▶ **Problem to work on**: Write out again the lines from the line with "громадського транспорту, його" up to and including the line with "What you consume", exactly as they stand below, and skip any picture.

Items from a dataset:
##########
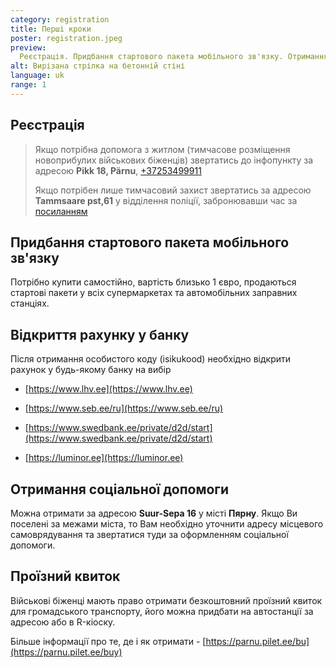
 ```yaml
---
category: registration
title: Перші кроки
poster: registration.jpeg
preview:
  Реєстрація. Придбання стартового пакета мобільного зв'язку. Отримання соціальної допомоги. Проїзний квиток. Отримання допомоги на дітей та пенсії
alt: Вирізана стрілка на бетонній стіні
language: uk
range: 1
---
```


## Реєстрація

> Якщо потрібна допомога з житлом (тимчасове розміщення новоприбулих військових
> біженців) звертатись до інфопункту за адресою **Pikk 18, Pärnu**,
> [+37253499911](tel::+37253499911)
>
> Якщо потрібен лише тимчасовий захист звертатись за адресою **Tammsaare
> pst,61** у відділення поліції, забронювавши час за
> [посиланням](https://broneering.politsei.ee/MakeReservation/SelectLocation?serviceId=KfOKmUSZpUehMDmMNGjpAA)

## Придбання стартового пакета мобільного зв'язку

Потрібно купити самостійно, вартість близько 1 євро, продаються стартові пакети
у всіх супермаркетах та автомобільних заправних станціях.

## Відкриття рахунку у банку

Після отримання особистого коду (isikukood) необхідно відкрити рахунок у
будь-якому банку на вибір

- [https://www.lhv.ee](https://www.lhv.ee)

- [https://www.seb.ee/ru](https://www.seb.ee/ru)

- [https://www.swedbank.ee/private/d2d/start](https://www.swedbank.ee/private/d2d/start)

- [https://luminor.ee](https://luminor.ee)

## Отримання соціальної допомоги

Можна отримати за адресою **Suur-Sepa 16** у місті **Пярну**. Якщо Ви поселені
за межами міста, то Вам необхідно уточнити адресу місцевого самоврядування та
звертатися туди за оформленням соціальної допомоги.

## Проїзний квиток

Військові біженці мають право отримати безкоштовний проїзний квиток для
громадського транспорту, його можна придбати на автостанції за адресою або в
R-кіоску.

Більше інформації про те, де і як отримати -
[https://parnu.pilet.ee/bu](https://parnu.pilet.ee/buy)
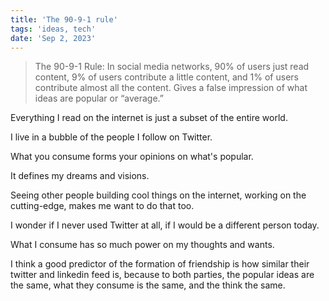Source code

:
 ```yaml
---
title: 'The 90-9-1 rule'
tags: 'ideas, tech'
date: 'Sep 2, 2023'
---
```


> The 90-9-1 Rule: In social media networks, 90% of users just read content, 9% of users contribute a little content, and 1% of users contribute almost all the content. Gives a false impression of what ideas are popular or “average.”

Everything I read on the internet is just a subset of the entire world.

I live in a bubble of the people I follow on Twitter.

What you consume forms your opinions on what's popular.

It defines my dreams and visions.

Seeing other people building cool things on the internet, working on the cutting-edge, makes me want to do that too.

I wonder if I never used Twitter at all, if I would be a different person today.

What I consume has so much power on my thoughts and wants.

I think a good predictor of the formation of friendship is how similar their twitter and linkedin feed is, because to both parties, the popular ideas are the same, what they consume is the same, and the think the same.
##########
▶ **Response to this task**:
громадського транспорту, його можна придбати на автостанції за адресою або в
R-кіоску.

Більше інформації про те, де і як отримати -
[https://parnu.pilet.ee/bu](https://parnu.pilet.ee/buy)
Source code

:
 ```yaml
---
title: 'The 90-9-1 rule'
tags: 'ideas, tech'
date: 'Sep 2, 2023'
---
```


> The 90-9-1 Rule: In social media networks, 90% of users just read content, 9% of users contribute a little content, and 1% of users contribute almost all the content. Gives a false impression of what ideas are popular or “average.”

Everything I read on the internet is just a subset of the entire world.

I live in a bubble of the people I follow on Twitter.

What you consume forms your opinions on what's popular.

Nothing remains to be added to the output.